[Available data Boundary: Start]
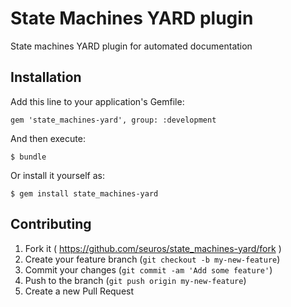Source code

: # State Machines YARD plugin

State machines YARD plugin for automated documentation

## Installation

Add this line to your application's Gemfile:

    gem 'state_machines-yard', group: :development

And then execute:

    $ bundle

Or install it yourself as:

    $ gem install state_machines-yard


## Contributing

1. Fork it ( https://github.com/seuros/state_machines-yard/fork )
2. Create your feature branch (`git checkout -b my-new-feature`)
3. Commit your changes (`git commit -am 'Add some feature'`)
4. Push to the branch (`git push origin my-new-feature`)
5. Create a new Pull Request
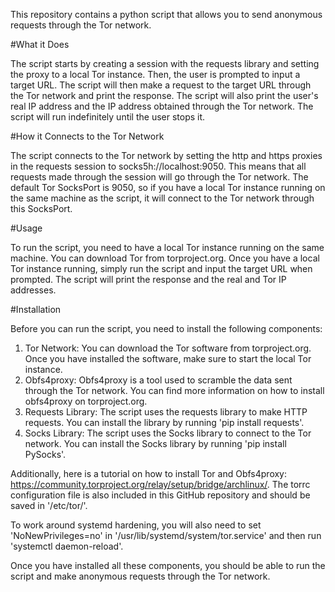 This repository contains a python script that allows you to send anonymous requests through the Tor network.


#What it Does

The script starts by creating a session with the requests library and setting the proxy to a local Tor instance. Then, the user is prompted to input a target URL. The script will then make a request to the target URL through the Tor network and print the response. The script will also print the user's real IP address and the IP address obtained through the Tor network. The script will run indefinitely until the user stops it.


#How it Connects to the Tor Network

The script connects to the Tor network by setting the http and https proxies in the requests session to socks5h://localhost:9050. This means that all requests made through the session will go through the Tor network. The default Tor SocksPort is 9050, so if you have a local Tor instance running on the same machine as the script, it will connect to the Tor network through this SocksPort.


#Usage

To run the script, you need to have a local Tor instance running on the same machine. You can download Tor from torproject.org. Once you have a local Tor instance running, simply run the script and input the target URL when prompted. The script will print the response and the real and Tor IP addresses.


#Installation

Before you can run the script, you need to install the following components:
1. Tor Network: You can download the Tor software from torproject.org. Once you have installed the software, make sure to start the local Tor instance.
2. Obfs4proxy: Obfs4proxy is a tool used to scramble the data sent through the Tor network. You can find more information on how to install obfs4proxy on torproject.org.
3. Requests Library: The script uses the requests library to make HTTP requests. You can install the library by running 'pip install requests'.
4. Socks Library: The script uses the Socks library to connect to the Tor network. You can install the Socks library by running 'pip install PySocks'.

Additionally, here is a tutorial on how to install Tor and Obfs4proxy: https://community.torproject.org/relay/setup/bridge/archlinux/. The torrc configuration file is also included in this GitHub repository and should be saved in '/etc/tor/'.

To work around systemd hardening, you will also need to set 'NoNewPrivileges=no' in '/usr/lib/systemd/system/tor.service' and then run 'systemctl daemon-reload'. 

Once you have installed all these components, you should be able to run the script and make anonymous requests through the Tor network.

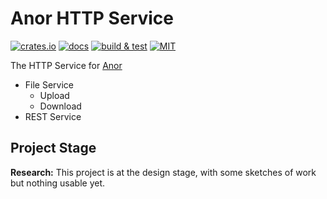 # Anor HTTP Service

[![crates.io](https://img.shields.io/crates/v/anor-http)](https://crates.io/crates/anor-http)
[![docs](https://img.shields.io/docsrs/anor-http)](https://docs.rs/anor-http)
[![build & test](https://github.com/anor-rs/anor/actions/workflows/ci.yml/badge.svg)](https://github.com/anor-rs/anor/actions/workflows/ci.yml)
[![MIT](https://img.shields.io/github/license/anor-rs/anor-http)](https://github.com/anor-rs/anor-http/tree/main/LICENSE)

The HTTP Service for [Anor](https://github.com/anor-rs)

- File Service
  - Upload
  - Download
- REST Service

## Project Stage

**Research:** This project is at the design stage, with some sketches of work but nothing usable yet.
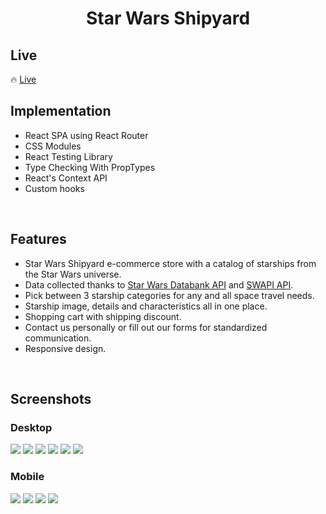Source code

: <h1 align='center'>Star Wars Shipyard</h1>

<h2>Live</h2>

🔥 [Live](https://star-wars-shipyard.netlify.app/)

<h2>Implementation</h2>

- React SPA using React Router
- CSS Modules
- React Testing Library
- Type Checking With PropTypes
- React's Context API
- Custom hooks

</br>

<h2>Features</h2>

- Star Wars Shipyard e-commerce store with a catalog of starships from the Star Wars universe.
- Data collected thanks to [Star Wars Databank API](https://starwars-databank.vercel.app/) and [SWAPI API](https://swapi.dev/).
- Pick between 3 starship categories for any and all space travel needs.
- Starship image, details and characteristics all in one place.
- Shopping cart with shipping discount.
- Contact us personally or fill out our forms for standardized communication.
- Responsive design.

</br>

<h2>Screenshots</h2>

<h3>Desktop</h3>

![](public/preview_desktop/desktop-homepage.png)
![](public/preview_desktop/desktop-carousel.png)
![](public/preview_desktop/desktop-store.png)
![](public/preview_desktop/desktop-ship-details.png)
![](public/preview_desktop/desktop-cart.png)
![](public/preview_desktop/desktop-contact.png)

<h3>Mobile</h3>

![](public/preview_mobile/sidemenu-mobile.jpg)
![](public/preview_mobile/store-mobile.jpg)
![](public/preview_mobile/cart-mobile.jpg)
![](public/preview_mobile/carousel-mobile.jpg)

</br>
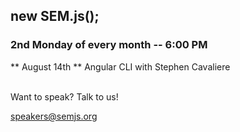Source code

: ## new SEM.js();
### 2nd Monday of every month -- 6:00 PM

** August 14th ** Angular CLI with Stephen Cavaliere
<br/>
<br/>

Want to speak? Talk to us!

speakers@semjs.org
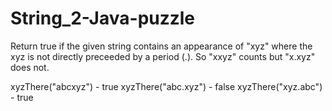 # String_2-Java-puzzle

Return true if the given string contains an appearance of "xyz" 
where the xyz is not directly preceeded by a period (.). 
So "xxyz" counts but "x.xyz" does not.


xyzThere("abcxyz") - true
xyzThere("abc.xyz") - false
xyzThere("xyz.abc") - true
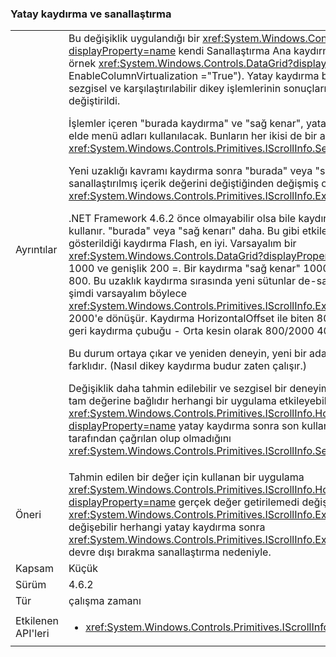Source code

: ### <a name="horizontal-scrolling-and-virtualization"></a>Yatay kaydırma ve sanallaştırma

|   |   |
|---|---|
|Ayrıntılar|Bu değişiklik uygulandığı bir <xref:System.Windows.Controls.ItemsControl?displayProperty=name> kendi Sanallaştırma Ana kaydırma yönü resme yönde yapan (baş örnek <xref:System.Windows.Controls.DataGrid?displayProperty=name> ile EnableColumnVirtualization =&quot;True&quot;).  Yatay kaydırma belirli işlemlerin sonucunu daha sezgisel ve karşılaştırılabilir dikey işlemlerinin sonuçlarını daha benzer sonuçlar değiştirildi.<p/>İşlemler içeren &quot;burada kaydırma&quot; ve &quot;sağ kenar&quot;, yatay kaydırma çubuğu sağ tıklayarak elde menü adları kullanılacak.  Bunların her ikisi de bir aday uzaklık ve çağrı işlem <xref:System.Windows.Controls.Primitives.IScrollInfo.SetHorizontalOffset(System.Double)>.<p/>Yeni uzaklığı kavramı kaydırma sonra &quot;burada&quot; veya &quot;sağ kenarı&quot; yeni XML'deki sanallaştırılmış içerik değerini değiştiğinden değişmiş olabilir <xref:System.Windows.Controls.Primitives.IScrollInfo.ExtentWidth?displayProperty=name>.<p/>.NET Framework 4.6.2 önce olmayabilir olsa bile kaydırma işlemi yalnızca adayı uzaklık kullanır. &quot;burada&quot; veya &quot;sağ kenarı&quot; daha.  Bu gibi etkileri sonuçlanır &quot;geçirmek&quot; örnekte gösterildiği kaydırma Flash, en iyi. Varsayalım bir <xref:System.Windows.Controls.DataGrid?displayProperty=name> ExtentWidth sahip = 1000 ve genişlik 200 =.  Bir kaydırma &quot;sağ kenar&quot; 1000-200 uzaklığı kullanır adayı = 800.  Bu uzaklık kaydırma sırasında yeni sütunlar de-sanallaştırılmış:; Bunlar çok geniş şimdi varsayalım böylece <xref:System.Windows.Controls.Primitives.IScrollInfo.ExtentWidth?displayProperty=name> 2000'e dönüşür.  Kaydırma HorizontalOffset ile biten 800 ve kaydırma = &quot;geri dönmeler&quot; geri kaydırma çubuğu - Orta kesin olarak 800/2000 40 = %.<p/>Bu durum ortaya çıkar ve yeniden deneyin, yeni bir aday uzaklığı yeniden hesaplamak için farklıdır. (Nasıl dikey kaydırma budur zaten çalışır.) <p/>Değişiklik daha tahmin edilebilir ve sezgisel bir deneyim için son kullanıcı oluşturur, ancak tam değerine bağlıdır herhangi bir uygulama etkileyebilecek <xref:System.Windows.Controls.Primitives.IScrollInfo.HorizontalOffset?displayProperty=name> yatay kaydırma sonra son kullanıcı tarafından veya açık bir çağrı tarafından çağrılan olup olmadığını <xref:System.Windows.Controls.Primitives.IScrollInfo.SetHorizontalOffset(System.Double)>.|
|Öneri|Tahmin edilen bir değer için kullanan bir uygulama <xref:System.Windows.Controls.Primitives.IScrollInfo.HorizontalOffset?displayProperty=name> gerçek değer getirilemedi değiştirilmelidir (ve değerini <xref:System.Windows.Controls.Primitives.IScrollInfo.ExtentWidth?displayProperty=name>) değişebilir herhangi yatay kaydırma sonra <xref:System.Windows.Controls.Primitives.IScrollInfo.ExtentWidth?displayProperty=name> devre dışı bırakma sanallaştırma nedeniyle.|
|Kapsam|Küçük|
|Sürüm|4.6.2|
|Tür|çalışma zamanı|
|Etkilenen API'leri|<ul><li><xref:System.Windows.Controls.Primitives.IScrollInfo?displayProperty=nameWithType></li></ul>|

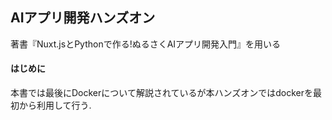 ## AIアプリ開発ハンズオン
著書『Nuxt.jsとPythonで作る!ぬるさくAIアプリ開発入門』を用いる
#### はじめに
本書では最後にDockerについて解説されているが本ハンズオンではdockerを最初から利用して行う.
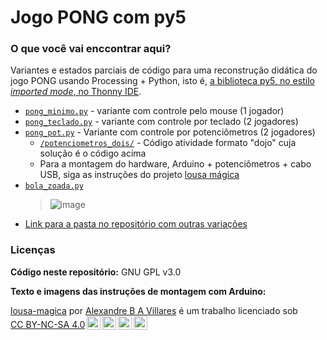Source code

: # Jogo PONG com py5

### O que você vai enccontrar aqui?

Variantes e estados parciais de código para uma reconstrução didática do jogo PONG usando Processing + Python, isto é, [a biblioteca py5, no estilo *imported mode*, no Thonny IDE](https://abav.lugaralgum.com/como-instalar-py5/).

* [`pong_minimo.py`](pong_minimo/pong_minimo.py) - variante com controle pelo mouse (1 jogador)
* [`pong_teclado.py`](pong_teclado/pong_teclado.py) - variante com controle por teclado (2 jogadores)
* [`pong_pot.py`](pong_pot/pong_pot.py) - Variante com controle por potenciômetros (2 jogadores) 
  * [`/potenciometros_dois/`](https://github.com/villares/material-aulas/tree/main/Processing-Python-py5/pong/potenciometros_dois) - Código atividade formato "dojo" cuja solução é o código acima
  * Para a montagem do hardware, Arduino + potenciômetros + cabo USB, siga as instruções do projeto [lousa mágica](https://abav.lugaralgum.com/lousa-magica/)
* [`bola_zoada.py`](bola_zoada/bola_zoada.py)
  > ![image](https://user-images.githubusercontent.com/3694604/191363342-b3a826a8-1587-4238-872a-fb836e26a508.png)
* [Link para a pasta no repositório com outras variações](./)

### Licenças

**Código neste repositório:** GNU GPL v3.0

**Texto e imagens das instruções de montagem com Arduino:**

<p xmlns:cc="http://creativecommons.org/ns#" xmlns:dct="http://purl.org/dc/terms/"><a property="dct:title" rel="cc:attributionURL" href="https://github.com/villares/lousa-magica/">lousa-magica</a> por <a rel="cc:attributionURL dct:creator" property="cc:attributionName" href="https://abav.lugaralgum.com">Alexandre B A Villares</a> é um trabalho licenciado sob <a href="http://creativecommons.org/licenses/by-nc-sa/4.0/?ref=chooser-v1" target="_blank" rel="license noopener noreferrer" style="display:inline-block;">CC BY-NC-SA 4.0<img style="height:22px!important;margin-left:3px;vertical-align:text-bottom;" src="https://mirrors.creativecommons.org/presskit/icons/cc.svg?ref=chooser-v1" /><img style="height:22px!important;margin-left:3px;vertical-align:text-bottom;" src="https://mirrors.creativecommons.org/presskit/icons/by.svg?ref=chooser-v1" /><img style="height:22px!important;margin-left:3px;vertical-align:text-bottom;" src="https://mirrors.creativecommons.org/presskit/icons/nc.svg?ref=chooser-v1" /><img style="height:22px!important;margin-left:3px;vertical-align:text-bottom;" src="https://mirrors.creativecommons.org/presskit/icons/sa.svg?ref=chooser-v1" /></a></p>


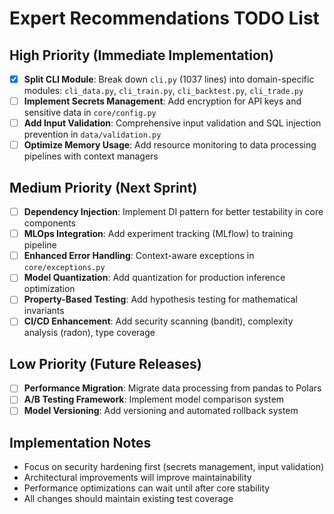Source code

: # Expert Recommendations TODO List

## High Priority (Immediate Implementation)

- [x] **Split CLI Module**: Break down `cli.py` (1037 lines) into domain-specific modules: `cli_data.py`, `cli_train.py`, `cli_backtest.py`, `cli_trade.py`
- [ ] **Implement Secrets Management**: Add encryption for API keys and sensitive data in `core/config.py`
- [ ] **Add Input Validation**: Comprehensive input validation and SQL injection prevention in `data/validation.py`
- [ ] **Optimize Memory Usage**: Add resource monitoring to data processing pipelines with context managers

## Medium Priority (Next Sprint)

- [ ] **Dependency Injection**: Implement DI pattern for better testability in core components
- [ ] **MLOps Integration**: Add experiment tracking (MLflow) to training pipeline
- [ ] **Enhanced Error Handling**: Context-aware exceptions in `core/exceptions.py`
- [ ] **Model Quantization**: Add quantization for production inference optimization
- [ ] **Property-Based Testing**: Add hypothesis testing for mathematical invariants
- [ ] **CI/CD Enhancement**: Add security scanning (bandit), complexity analysis (radon), type coverage

## Low Priority (Future Releases)

- [ ] **Performance Migration**: Migrate data processing from pandas to Polars
- [ ] **A/B Testing Framework**: Implement model comparison system
- [ ] **Model Versioning**: Add versioning and automated rollback system

## Implementation Notes

- Focus on security hardening first (secrets management, input validation)
- Architectural improvements will improve maintainability
- Performance optimizations can wait until after core stability
- All changes should maintain existing test coverage
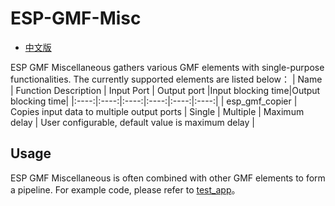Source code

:# ESP-GMF-Misc

- [中文版](./README_CN.md)

ESP GMF Miscellaneous gathers various GMF elements with single-purpose functionalities. The currently supported elements are listed below：
|  Name  | Function Description | Input Port | Output port |Input blocking time|Output blocking time|
|:----:|:----:|:----:|:----:|:----:|:----:|
| esp_gmf_copier | Copies input data to multiple output ports | Single | Multiple | Maximum delay | User configurable, default value is maximum delay |

## Usage
ESP GMF Miscellaneous is often combined with other GMF elements to form a pipeline. For example code, please refer to [test_app](../test_apps/main/elements/gmf_audio_play_el_test.c)。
[Available data Boundary: End]
■ **Aim of the task**
Find the lines above that contain the word "installed" and copy each one.

■ **Output below**
1. Tor Network: You can download the Tor software from torproject.org. Once you have installed the software, make sure to start the local Tor instance.
Once you have installed all these components, you should be able to run the script and make anonymous requests through the Tor network.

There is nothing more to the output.